▶ Problem requirements: Collect each line of the entries that holds the string "heart".
======== Data extracts ========
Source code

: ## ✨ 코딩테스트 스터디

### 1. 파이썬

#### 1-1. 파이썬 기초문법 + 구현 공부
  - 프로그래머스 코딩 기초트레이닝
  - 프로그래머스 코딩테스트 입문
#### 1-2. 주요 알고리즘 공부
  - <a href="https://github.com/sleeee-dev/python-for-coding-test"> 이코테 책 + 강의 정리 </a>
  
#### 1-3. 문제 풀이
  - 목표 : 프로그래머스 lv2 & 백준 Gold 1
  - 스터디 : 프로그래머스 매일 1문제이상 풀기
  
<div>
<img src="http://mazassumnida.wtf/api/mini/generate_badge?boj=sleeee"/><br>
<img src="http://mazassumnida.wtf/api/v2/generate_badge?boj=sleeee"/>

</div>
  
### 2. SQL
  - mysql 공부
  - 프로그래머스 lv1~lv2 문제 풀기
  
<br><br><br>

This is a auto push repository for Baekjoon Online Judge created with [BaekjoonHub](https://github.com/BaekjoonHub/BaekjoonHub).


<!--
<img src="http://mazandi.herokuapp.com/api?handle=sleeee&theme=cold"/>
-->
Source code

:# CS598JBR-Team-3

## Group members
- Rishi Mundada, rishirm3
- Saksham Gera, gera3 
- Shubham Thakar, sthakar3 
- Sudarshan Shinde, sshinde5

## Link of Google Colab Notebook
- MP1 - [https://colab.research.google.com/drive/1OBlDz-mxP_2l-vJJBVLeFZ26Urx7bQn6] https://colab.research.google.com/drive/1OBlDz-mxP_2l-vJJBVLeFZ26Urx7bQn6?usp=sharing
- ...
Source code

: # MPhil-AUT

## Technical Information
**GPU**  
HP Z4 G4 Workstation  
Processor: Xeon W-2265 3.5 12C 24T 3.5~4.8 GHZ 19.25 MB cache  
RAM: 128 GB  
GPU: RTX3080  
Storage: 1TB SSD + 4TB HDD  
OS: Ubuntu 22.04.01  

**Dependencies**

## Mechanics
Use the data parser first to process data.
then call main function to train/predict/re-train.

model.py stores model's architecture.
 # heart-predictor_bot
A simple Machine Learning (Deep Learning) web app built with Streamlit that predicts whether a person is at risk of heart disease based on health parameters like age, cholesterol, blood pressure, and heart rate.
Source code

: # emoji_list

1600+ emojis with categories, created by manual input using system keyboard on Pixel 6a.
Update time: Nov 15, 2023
========
▶ Expected answer:
 # heart-predictor_bot
A simple Machine Learning (Deep Learning) web app built with Streamlit that predicts whether a person is at risk of heart disease based on health parameters like age, cholesterol, blood pressure, and heart rate.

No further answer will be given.